I am regular user of StackOverflow, but new here.
I'm trying to guess how to do that:
Given a straight line (x1, y1, x2, y2) how can i get the point into the line (x, y) who are at an n distance from x1, y1?
I'm very bad with math, and I'm developing a 2D game. That should be forbidden!!
Thank you very much!!
Let us try from an algebraic point of view. Your three points are along a straight line defined by two points $(x_1,y_1)$ and $(x_2,y_2)$. So, let write the equation as $y = a +b x$ and create the two equations in order to find $a$ and $b$. So, we have $$ y_1=a+b x_1$$ $$ y_2=a+b x_2$$ from there $$a=\frac {x_1 y_2-x_2 y_1}{x_1-x_2}$$ $$b=\frac {y_1-y_2}{x_1-x_2}$$ Now the new point $(x,y)$ is along the line which means that $$y=a+b x$$ and the squared distance from point $(x_1,y_1)$ is given by $$(x-x_1)^2+(y-y_1)^2=n^2$$ In this last expression, everything is know beside $x$ which can be extracted and since you need $x \gt x_1$, the solution is then given by $$x=x_1+\frac{n^2 ({x_1}-{x_2})^2}{\sqrt{n^2 ({x_1}-{x_2})^2 \left(({x_1}-{x_2})^2+({y_1}-{y_2})^2\right)}}=x_1+\frac{n ({x_2}-{x_1})}{\sqrt{ \left(({x_1}-{x_2})^2+({y_1}-{y_2})^2\right)}}$$ and $$y=\frac {x_1 y_2-x_2 y_1}{x_1-x_2}+\frac {y_1-y_2}{x_1-x_2} x$$
The same question is asked and answered here -- Move Point A along a line -- but with slightly different notation. Let's adapt one of its solutions to your $x$-$y$ coordinates.

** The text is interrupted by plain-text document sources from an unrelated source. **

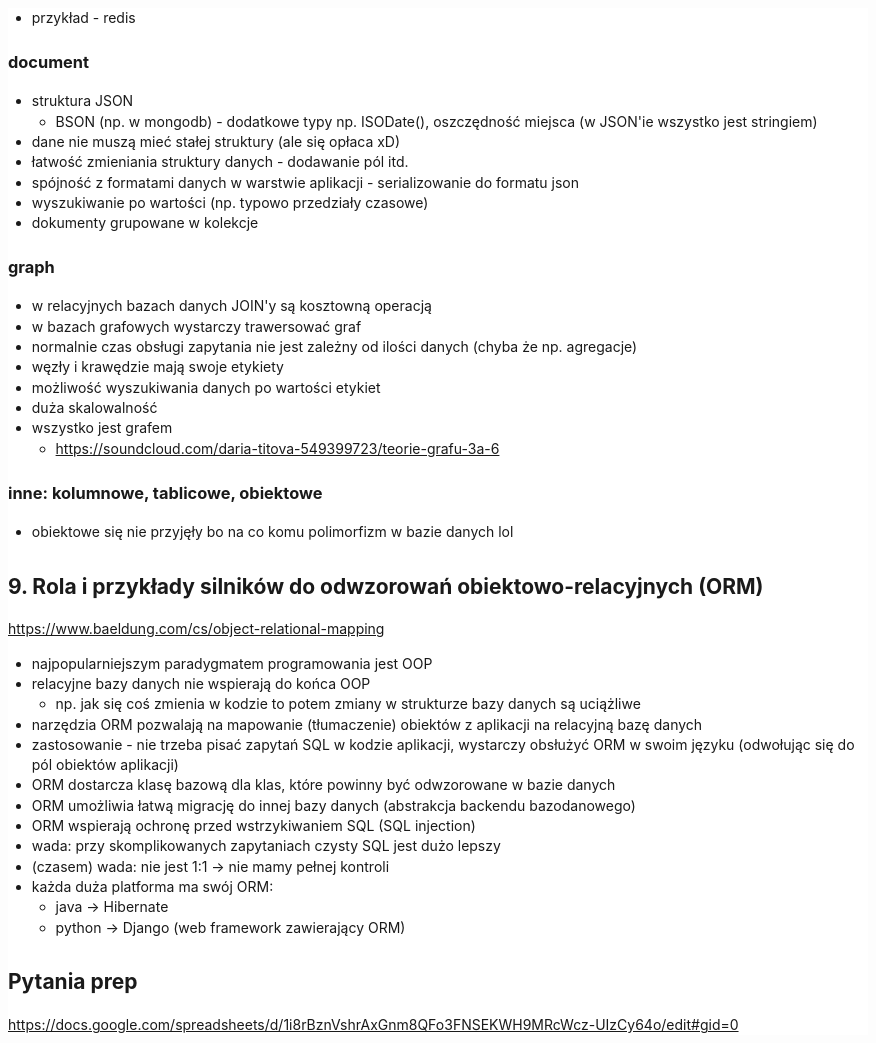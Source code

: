 - przykład - redis
### document
- struktura JSON
    - BSON (np. w mongodb) - dodatkowe typy np. ISODate(), oszczędność miejsca (w JSON'ie wszystko jest stringiem)
- dane nie muszą mieć stałej struktury (ale się opłaca xD)
- łatwość zmieniania struktury danych - dodawanie pól itd.
- spójność z formatami danych w warstwie aplikacji - serializowanie do formatu json
- wyszukiwanie po wartości (np. typowo przedziały czasowe)
- dokumenty grupowane w kolekcje
### graph
- w relacyjnych bazach danych JOIN'y są kosztowną operacją
- w bazach grafowych wystarczy trawersować graf
- normalnie czas obsługi zapytania nie jest zależny od ilości danych (chyba że np. agregacje)
- węzły i krawędzie mają swoje etykiety
- możliwość wyszukiwania danych po wartości etykiet
- duża skalowalność
- wszystko jest grafem
    - https://soundcloud.com/daria-titova-549399723/teorie-grafu-3a-6
### inne: kolumnowe, tablicowe, obiektowe
- obiektowe się nie przyjęły bo na co komu polimorfizm w bazie danych lol
## 9. Rola i przykłady silników do odwzorowań obiektowo-relacyjnych (ORM)
https://www.baeldung.com/cs/object-relational-mapping
- najpopularniejszym paradygmatem programowania jest OOP
- relacyjne bazy danych nie wspierają do końca OOP
    - np. jak się coś zmienia w kodzie to potem zmiany w strukturze bazy danych są uciążliwe
- narzędzia ORM pozwalają na mapowanie (tłumaczenie) obiektów z aplikacji na relacyjną bazę danych
- zastosowanie - nie trzeba pisać zapytań SQL w kodzie aplikacji, wystarczy obsłużyć ORM w swoim języku (odwołując się do pól obiektów aplikacji)
- ORM dostarcza klasę bazową dla klas, które powinny być odwzorowane w bazie danych
- ORM umożliwia łatwą migrację do innej bazy danych (abstrakcja backendu bazodanowego)
- ORM wspierają ochronę przed wstrzykiwaniem SQL (SQL injection)
- wada: przy skomplikowanych zapytaniach czysty SQL jest dużo lepszy
- (czasem) wada: nie jest 1:1 -> nie mamy pełnej kontroli
- każda duża platforma ma swój ORM:
    - java -> Hibernate
    - python -> Django (web framework zawierający ORM)
## Pytania prep
https://docs.google.com/spreadsheets/d/1i8rBznVshrAxGnm8QFo3FNSEKWH9MRcWcz-UIzCy64o/edit#gid=0
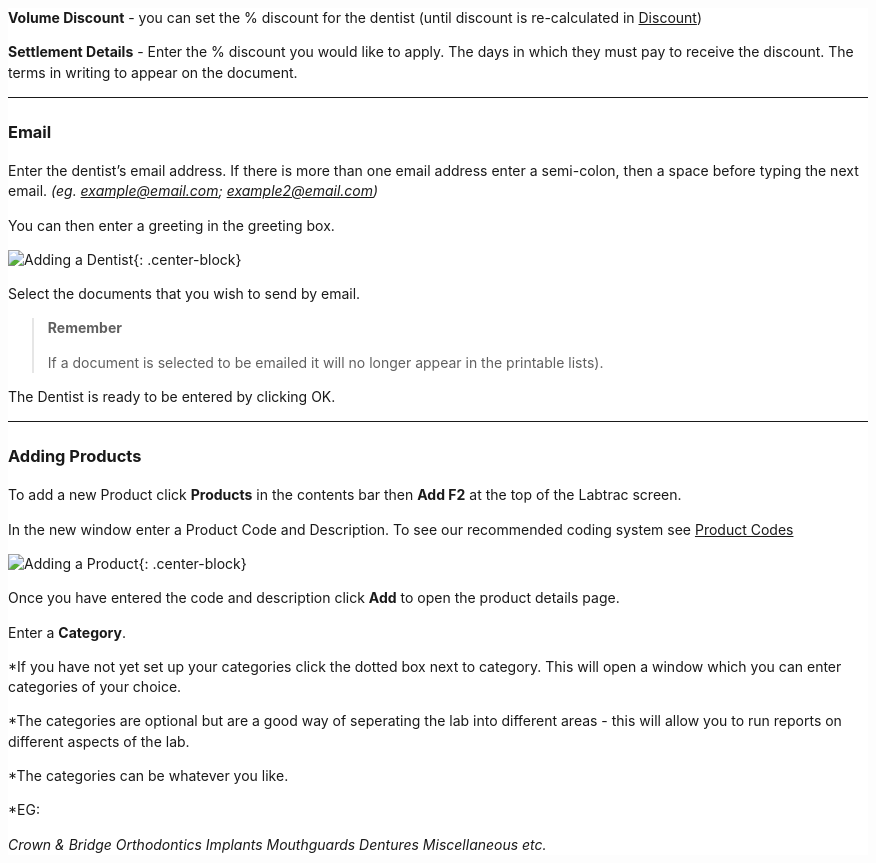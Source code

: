**Volume Discount** - you can set the % discount for the dentist (until discount is re-calculated in [Discount](#Discount))

**Settlement Details** - Enter the % discount you would like to apply. The days in which they must pay to receive the discount. The terms in writing to appear on the document.

***
<a name="Email"></a>

### Email

Enter the dentist’s email address. If there is more than one email address enter a semi-colon, then a space before typing the next email. *(eg. example@email.com; example2@email.com)*

You can then enter a greeting in the greeting box.

![Adding a Dentist](/test-documentation/images/gs_3.png "Adding a Dentist"){: .center-block}

Select the documents that you wish to send by email. 

>**Remember**
>
>If a document is selected to be emailed it will no longer appear in the printable lists).

The Dentist is ready to be entered by clicking OK.

- - -

<a class="offset" name="1.5"></a>
<a name="AddingProducts"></a>

### Adding Products

To add a new Product click **Products** in the contents bar then **Add F2** at the top of the Labtrac screen.

In the new window enter a Product Code and Description. To see our recommended coding system see [Product Codes](#ProductCodes)


![Adding a Product](/test-documentation/images/ap_1.png "Adding a Product"){: .center-block}

Once you have entered the code and description click **Add** to open the product details page.

Enter a **Category**.

*If you have not yet set up your categories click the dotted box next to category. This will open a window which you can enter categories of your choice.

*The categories are optional but are a good way of seperating the lab into different areas - this will allow you to run reports on different aspects of the lab.

*The categories can be whatever you like.

*EG:

*Crown & Bridge
Orthodontics
Implants
Mouthguards
Dentures
Miscellaneous
etc.*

The length of your original line segment from $(x_1,y_1)$ to $(x_2,y_2)$ is
\begin{equation} L = \sqrt{(x_2 - x_1)^2 + (y_2 - y_1)^2}. \end{equation}
So if you happened to want the distance from $(x_1,y_1)$ to $(x,y)$ to be $L$, the answer would be trivial. But you want to move a different distance from $(x_1,y_1)$; specifically, you want the distance to be $n/L$ times as far. So we find $(x,y)$ this way:
\begin{equation} x = x_1 + \frac{n}{L}(x_2 - x_1), \end{equation}
\begin{equation} y = y_1 + \frac{n}{L}(y_2 - y_1). \end{equation}
So you just have to use these formulas to compute $L$ and then compute $x$ and $y$.
A word on how this works: In the case where $n = L$, this would add just enough to $x_1$ and $y_1$ so that you would reach $(x_2,y_2)$, but if $n < L$ it moves you to a point not so far from $(x_1,y_1)$, and if $n > L$ it moves you to a farther point, beyond $(x_2,y_2)$.